AIM OF THE EXERCISE:
Among the entries below, find every line that has "Alice" and pull it out.

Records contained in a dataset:

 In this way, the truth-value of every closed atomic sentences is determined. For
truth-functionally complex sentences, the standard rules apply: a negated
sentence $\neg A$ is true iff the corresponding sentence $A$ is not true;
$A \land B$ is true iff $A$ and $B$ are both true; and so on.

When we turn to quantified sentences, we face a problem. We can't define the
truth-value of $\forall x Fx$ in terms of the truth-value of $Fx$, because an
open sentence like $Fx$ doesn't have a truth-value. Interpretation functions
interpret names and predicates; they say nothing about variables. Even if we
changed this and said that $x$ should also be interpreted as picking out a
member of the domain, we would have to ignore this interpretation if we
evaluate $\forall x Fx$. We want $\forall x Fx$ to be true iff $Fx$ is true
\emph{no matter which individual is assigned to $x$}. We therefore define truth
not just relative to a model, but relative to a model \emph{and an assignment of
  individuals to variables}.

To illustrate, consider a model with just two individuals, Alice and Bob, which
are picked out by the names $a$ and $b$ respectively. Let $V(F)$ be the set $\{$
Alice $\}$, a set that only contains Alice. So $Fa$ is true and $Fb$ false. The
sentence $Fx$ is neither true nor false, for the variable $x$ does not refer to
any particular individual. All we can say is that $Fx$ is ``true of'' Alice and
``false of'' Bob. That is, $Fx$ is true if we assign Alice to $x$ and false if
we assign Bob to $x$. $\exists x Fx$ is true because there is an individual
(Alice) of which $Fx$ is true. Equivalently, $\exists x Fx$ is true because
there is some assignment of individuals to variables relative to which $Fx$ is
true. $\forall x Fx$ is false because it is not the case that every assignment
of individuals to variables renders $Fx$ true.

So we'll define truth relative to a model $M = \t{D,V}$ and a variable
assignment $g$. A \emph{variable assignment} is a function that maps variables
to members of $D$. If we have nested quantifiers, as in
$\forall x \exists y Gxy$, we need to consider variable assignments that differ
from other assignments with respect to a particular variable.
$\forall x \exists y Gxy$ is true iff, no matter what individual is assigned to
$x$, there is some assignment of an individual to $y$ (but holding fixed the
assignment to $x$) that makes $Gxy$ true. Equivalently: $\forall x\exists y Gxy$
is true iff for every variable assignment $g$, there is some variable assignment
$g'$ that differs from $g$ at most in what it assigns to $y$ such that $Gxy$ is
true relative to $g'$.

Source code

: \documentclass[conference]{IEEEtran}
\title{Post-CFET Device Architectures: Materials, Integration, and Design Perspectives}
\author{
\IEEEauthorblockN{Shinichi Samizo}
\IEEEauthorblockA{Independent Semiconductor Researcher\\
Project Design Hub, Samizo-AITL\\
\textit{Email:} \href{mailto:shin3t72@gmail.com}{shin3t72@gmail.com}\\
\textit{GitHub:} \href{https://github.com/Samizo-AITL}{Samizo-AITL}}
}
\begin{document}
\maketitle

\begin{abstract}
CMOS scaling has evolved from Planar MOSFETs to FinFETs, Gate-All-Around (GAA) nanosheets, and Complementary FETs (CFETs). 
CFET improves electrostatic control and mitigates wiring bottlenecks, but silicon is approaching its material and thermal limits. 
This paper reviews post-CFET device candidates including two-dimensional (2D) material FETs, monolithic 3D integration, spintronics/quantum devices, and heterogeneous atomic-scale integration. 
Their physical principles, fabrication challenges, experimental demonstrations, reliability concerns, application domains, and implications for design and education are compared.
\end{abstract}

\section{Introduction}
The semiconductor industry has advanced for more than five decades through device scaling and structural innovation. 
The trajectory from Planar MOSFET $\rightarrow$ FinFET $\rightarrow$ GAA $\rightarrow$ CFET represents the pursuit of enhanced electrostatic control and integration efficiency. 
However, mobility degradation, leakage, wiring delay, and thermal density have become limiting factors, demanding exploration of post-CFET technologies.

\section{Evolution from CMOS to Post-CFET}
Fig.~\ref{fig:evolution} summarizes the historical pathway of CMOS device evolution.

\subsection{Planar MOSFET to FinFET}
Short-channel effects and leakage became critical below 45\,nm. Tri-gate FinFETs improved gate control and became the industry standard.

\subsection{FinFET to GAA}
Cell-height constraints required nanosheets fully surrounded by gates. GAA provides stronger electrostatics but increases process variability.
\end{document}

OUTPUT OF THE TASK:
To illustrate, consider a model with just two individuals, Alice and Bob, which
Alice $\}$, a set that only contains Alice. So $Fa$ is true and $Fb$ false. The
any particular individual. All we can say is that $Fx$ is ``true of'' Alice and
``false of'' Bob. That is, $Fx$ is true if we assign Alice to $x$ and false if
(Alice) of which $Fx$ is true. Equivalently, $\exists x Fx$ is true because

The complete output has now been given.